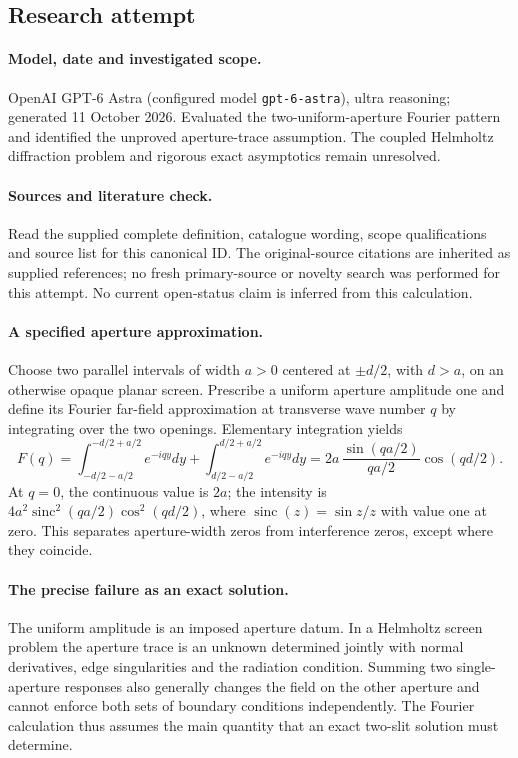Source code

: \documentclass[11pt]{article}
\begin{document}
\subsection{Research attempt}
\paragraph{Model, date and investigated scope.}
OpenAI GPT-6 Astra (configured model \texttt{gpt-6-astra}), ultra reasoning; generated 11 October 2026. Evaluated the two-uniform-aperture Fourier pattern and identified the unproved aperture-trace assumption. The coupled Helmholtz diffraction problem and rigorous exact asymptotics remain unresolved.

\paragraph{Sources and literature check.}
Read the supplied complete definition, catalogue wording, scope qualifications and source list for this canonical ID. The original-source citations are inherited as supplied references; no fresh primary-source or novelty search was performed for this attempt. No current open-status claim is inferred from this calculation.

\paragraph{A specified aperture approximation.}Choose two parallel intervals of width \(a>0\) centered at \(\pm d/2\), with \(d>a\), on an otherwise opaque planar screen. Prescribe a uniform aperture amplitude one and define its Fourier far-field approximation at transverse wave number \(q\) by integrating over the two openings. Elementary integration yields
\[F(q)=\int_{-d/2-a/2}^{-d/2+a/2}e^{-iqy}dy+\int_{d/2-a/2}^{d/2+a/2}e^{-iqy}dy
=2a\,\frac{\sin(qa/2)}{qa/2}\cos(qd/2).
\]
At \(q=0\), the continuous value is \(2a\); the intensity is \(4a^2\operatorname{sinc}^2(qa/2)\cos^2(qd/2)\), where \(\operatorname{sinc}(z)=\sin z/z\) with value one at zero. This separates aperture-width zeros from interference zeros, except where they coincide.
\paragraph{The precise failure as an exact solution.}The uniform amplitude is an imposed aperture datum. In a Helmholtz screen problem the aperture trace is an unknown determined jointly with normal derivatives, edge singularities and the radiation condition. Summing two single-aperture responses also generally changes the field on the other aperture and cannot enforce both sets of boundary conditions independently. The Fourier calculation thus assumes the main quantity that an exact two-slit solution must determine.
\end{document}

☆ ☆ ☆ ☆

TASK DIRECTIONS =>
Look over the listing. Pull out every line with the string "amplitude" in it.

RESULT =>
\paragraph{A specified aperture approximation.}Choose two parallel intervals of width \(a>0\) centered at \(\pm d/2\), with \(d>a\), on an otherwise opaque planar screen. Prescribe a uniform aperture amplitude one and define its Fourier far-field approximation at transverse wave number \(q\) by integrating over the two openings. Elementary integration yields
\paragraph{The precise failure as an exact solution.}The uniform amplitude is an imposed aperture datum. In a Helmholtz screen problem the aperture trace is an unknown determined jointly with normal derivatives, edge singularities and the radiation condition. Summing two single-aperture responses also generally changes the field on the other aperture and cannot enforce both sets of boundary conditions independently. The Fourier calculation thus assumes the main quantity that an exact two-slit solution must determine.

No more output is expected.